I should point out that my mention of the smoothness of the HS-5645MG servos’ response is based only on my limited use of them over the last couple of weeks - I have not done any head-to-head testing of them versus HS-645 in the same installation. They do have an extremely silky action over a broad range of motion, and I suspect that all other things being equal, they would provide a smoother response, but I have no actual proof of this.
As to the joystick control system, my initial thought would be to wire the pots of the stick as voltage dividers, as noted in someone’s previous post, and use the Atom’s A/D conversion to turn the analog values into numeric values that can be manipulated within the program.
One way to approach the positioning would be to have a variable “dead zone” at the center of the axes. Within this dead zone, the position sent to the servos does not change, but when an axis is moved beyond the dead zone limit, the commanded position is changed by an amount proportional to the distance from the center. That way, a small movement results in a slow motion of the servo, while cranking the stick all the way over to the side results in a fast transit of the servo’s output horn.
Alternately, and quite a bit more natural, from a video production standpoint, you could ditch the joystick idea, replacing it with a pan-tilt platform, with the motors replaced by potentiometers that feed the A/D inputs of the Atom. Then the servos on the camera head can simply be slaved to reproduce the motion of the pan-tilt controller. Mount a couple of handles to the pan-tilt controller, and place an LCD monitor on top of it, and it would be just like driving the camera normally, except you’d be doing it via remote control. This is the same sort of remote-control setup that they use for operating cameras in dangerous locations, like the ones right along the walls of racetracks.
The HS-5645MG appears to be not to expensive (ebay) and plenty of torque.
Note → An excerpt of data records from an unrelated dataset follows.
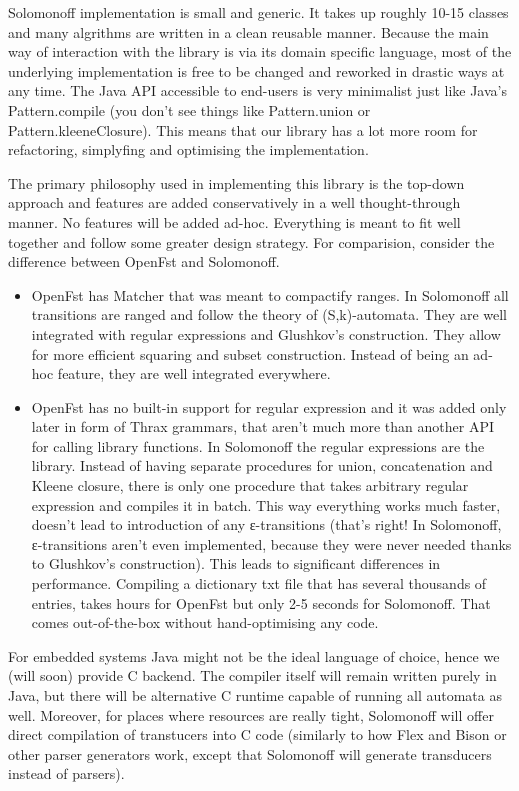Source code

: \documentclass[oneside,polski,logo]{amuthesis}
\begin{document}
\begin{streszczenie}
Solomonoff implementation is small and generic. It takes up roughly 10-15 classes and many algrithms are written in a clean reusable manner. Because the main way of interaction with the library is via its domain specific language, most of the underlying implementation is free to be changed and reworked in drastic ways at any time. The Java API accessible to end-users is very minimalist just like Java's Pattern.compile (you don't see things like Pattern.union or Pattern.kleeneClosure). This means that our library has a lot more room for refactoring, simplyfing and optimising the implementation.


The primary philosophy used in implementing this library is the top-down approach and features are added conservatively in a well thought-through manner. No features will be added ad-hoc. Everything is meant to fit well together and follow some greater design strategy. For comparision, consider the difference between OpenFst and Solomonoff.


\begin{itemize}
	\item OpenFst has Matcher that was meant to compactify ranges. In Solomonoff all transitions are ranged and follow the theory of (S,k)-automata. They are well integrated with regular expressions and Glushkov's construction. They allow for more efficient squaring and subset construction. Instead of being an ad-hoc feature, they are well integrated everywhere.
	
	\item OpenFst has no built-in support for regular expression and it was added only later in form of Thrax grammars, that aren't much more than another API for calling library functions. In Solomonoff the regular expressions are the library. Instead of having separate procedures for union, concatenation and Kleene closure, there is only one procedure that takes arbitrary regular expression and compiles it in batch. This way everything works much faster, doesn't lead to introduction of any ε-transitions (that's right! In Solomonoff, ε-transitions aren't even implemented, because they were never needed thanks to Glushkov's construction). This leads to significant differences in performance. Compiling a dictionary txt file that has several thousands of entries, takes hours for OpenFst but only 2-5 seconds for Solomonoff. That comes out-of-the-box without hand-optimising any code.
	
\end{itemize}


For embedded systems Java might not be the ideal language of choice, hence we (will soon) provide C backend. The compiler itself will remain written purely in Java, but there will be alternative C runtime capable of running all automata as well. Moreover, for places where resources are really tight, Solomonoff will offer direct compilation of transtucers into C code (similarly to how Flex and Bison or other parser generators work, except that Solomonoff will generate transducers instead of parsers).



\end{streszczenie}
\end{document}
The camera controls you mention sound cool, a little overkill for what I need. Have you seen the pic at:
i32.photobucket.com/albums/d36/r … G_3770.jpg
It is a small camera and not much need for rear lens controls, the zoom and lenses are crap. I do have an infrared remote that will zoom and pause/start tape. I only have my thumb available for the pan/tilt controls, the rest of me is busy booming up or down. In the picture you can see an LCD screen in the BG.
So what about this programing? Can you tell me where to go to get the software? Can you email me the program when I am ready for the proram for the Bot Broad?
Just taking a close look at your pan/tilt construction, it appears that the pan portion is two metal surfaces, one sliding on top each other with out any bearings and such. This type of construction itself probably will result in jerky movement.
No, it has a Teflon like thrust bearing between the two metal surface’s.
It slides very freely. What really made the difference was finding the center of gravity/pivot points, thus creating little exertion on the servo motors. The original design was the video camera pan/tilt head that lynxmotion sells. That turned out to like sitting the camera on-top of springing diving board. Those metal brackets, lynxmotion sells, as strong as they appear, are very flexible. And the center of gravity was way to high, servos couldn’t even hold up the weight.